Peristiwa ini berakar dari situasi politik yang sangat tegang pasca-peristiwa Gerakan 30 September (G30S) tahun 1965. Setelah G30S, militer mengambil alih kendali dan memicu kampanye anti-komunis besar-besaran. Propaganda yang kuat menyebarkan narasi bahwa PKI adalah ancaman berbahaya bagi negara dan agama, memicu kebencian dan kemarahan publik.
Dalam waktu singkat, terjadi penangkapan, penyiksaan, dan pembunuhan massal terhadap anggota dan simpatisan PKI, serta mereka yang hanya dituduh terkait. Angka korban jiwa diperkirakan mencapai ratusan ribu hingga jutaan orang. Mereka yang selamat seringkali ditahan di kamp-kamp penahanan tanpa pengadilan selama bertahun-tahun, mengalami penyiksaan dan perlakuan tidak manusiawi. Selain itu, keluarga korban juga menghadapi diskriminasi sosial dan politik yang berat selama puluhan tahun setelahnya.

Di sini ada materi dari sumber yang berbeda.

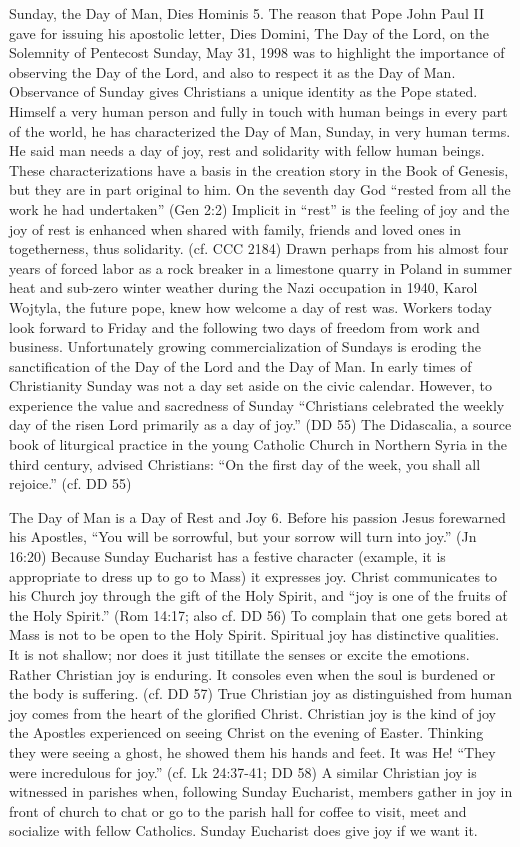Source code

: \documentclass[oneside]{book}
\begin{document}
Sunday, the Day of Man, Dies Hominis
5. The reason that Pope John Paul II gave for issuing his apostolic letter, Dies
Domini, The Day of the Lord, on the Solemnity of Pentecost Sunday, May 31, 1998
was to highlight the importance of observing the Day of the Lord, and also to
respect it as the Day of Man. Observance of Sunday gives Christians a unique
identity as the Pope stated. Himself a very human person and fully in touch with
human beings in every part of the world, he has characterized the Day of Man,
Sunday, in very human terms. He said man needs a day of joy, rest and solidarity
with fellow human beings.
These characterizations have a basis in the creation story in the Book of
Genesis, but they are in part original to him. On the seventh day God ``rested
from all the work he had undertaken'' (Gen 2:2) Implicit in ``rest'' is the
feeling of joy and the joy of rest is enhanced when shared with family, friends
and loved ones in togetherness, thus solidarity. (cf. CCC 2184) Drawn perhaps
from his almost four years of forced labor as a rock breaker in a limestone
quarry in Poland in summer heat and sub-zero winter weather during the Nazi
occupation in 1940, Karol Wojtyla, the future pope, knew how welcome a day of
rest was. Workers today look forward to Friday and the following two days of
freedom from work and business.
Unfortunately growing commercialization of Sundays is eroding the sanctification
of the Day of the Lord and the Day of Man. In early times of Christianity Sunday
was not a day set aside on the civic calendar. However, to experience the value
and sacredness of Sunday ``Christians celebrated the weekly day of the risen
Lord primarily as a day of joy.'' (DD 55) The Didascalia, a source book of
liturgical practice in the young Catholic Church in Northern Syria in the third
century, advised Christians: ``On the first day of the week, you shall all
rejoice.'' (cf. DD 55)

The Day of Man is a Day of Rest and Joy
6. Before his passion Jesus forewarned his Apostles, ``You will be sorrowful,
but your sorrow will turn into joy.'' (Jn 16:20) Because Sunday Eucharist has a
festive character (example, it is appropriate to dress up to go to Mass) it
expresses joy. Christ communicates to his Church joy through the gift of the
Holy Spirit, and ``joy is one of the fruits of the Holy Spirit.'' (Rom 14:17;
also cf. DD 56) To complain that one gets bored at Mass is not to be open to the
Holy Spirit. Spiritual joy has distinctive qualities. It is not shallow; nor
does it just titillate the senses or excite the emotions. Rather Christian joy
is enduring. It consoles even when the soul is burdened or the body is
suffering. (cf. DD 57)
True Christian joy as distinguished from human joy comes from the heart of the
glorified Christ. Christian joy is the kind of joy the Apostles experienced on
seeing Christ on the evening of Easter. Thinking they were seeing a ghost, he
showed them his hands and feet. It was He! ``They were incredulous for joy.''
(cf. Lk 24:37-41; DD 58) A similar Christian joy is witnessed in parishes when,
following Sunday Eucharist, members gather in joy in front of church to chat or
go to the parish hall for coffee to visit, meet and socialize with fellow
Catholics. Sunday Eucharist does give joy if we want it.
\end{document}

Kasus Tragedi 1965-1966 mencakup berbagai bentuk pelanggaran HAM berat yang digolongkan sebagai kejahatan terhadap kemanusiaan:
1. Pembunuhan Massal (Genosida atau Pembunuhan di Luar Hukum): Ribuan, bahkan jutaan orang dibunuh tanpa proses hukum yang adil. Ini merupakan tindakan pembantaian yang sistematis dan meluas.
2. Penahanan Sewenang-wenang: Banyak orang ditahan tanpa surat perintah penangkapan, tanpa dakwaan yang jelas, dan tanpa akses ke pengadilan. Mereka ditahan di berbagai lokasi, mulai dari penjara resmi hingga kamp-kamp improvisasi.
3. Penyiksaan dan Perlakuan Tidak Manusiawi: Para tahanan mengalami penyiksaan fisik dan mental yang brutal. Kondisi penahanan seringkali sangat buruk, tanpa sanitasi memadai dan makanan yang cukup.
4. Penghilangan Orang Secara Paksa: Sejumlah orang "menghilang" tanpa jejak, meninggalkan keluarga mereka dalam ketidakpastian dan penderitaan.
5. Diskriminasi Sistematis: Para korban dan keluarga mereka didiskriminasi dalam berbagai aspek kehidupan, termasuk pekerjaan, pendidikan, dan hak-hak sipil. Stigma "eks-PKI" melekat pada mereka dan menghalangi partisipasi penuh dalam masyarakat.
6. Pelanggaran Hak untuk Hidup dan Keamanan Pribadi: Hak-hak dasar ini diinjak-injak secara massal oleh aparat dan kelompok-kelompok sipil yang didukung negara.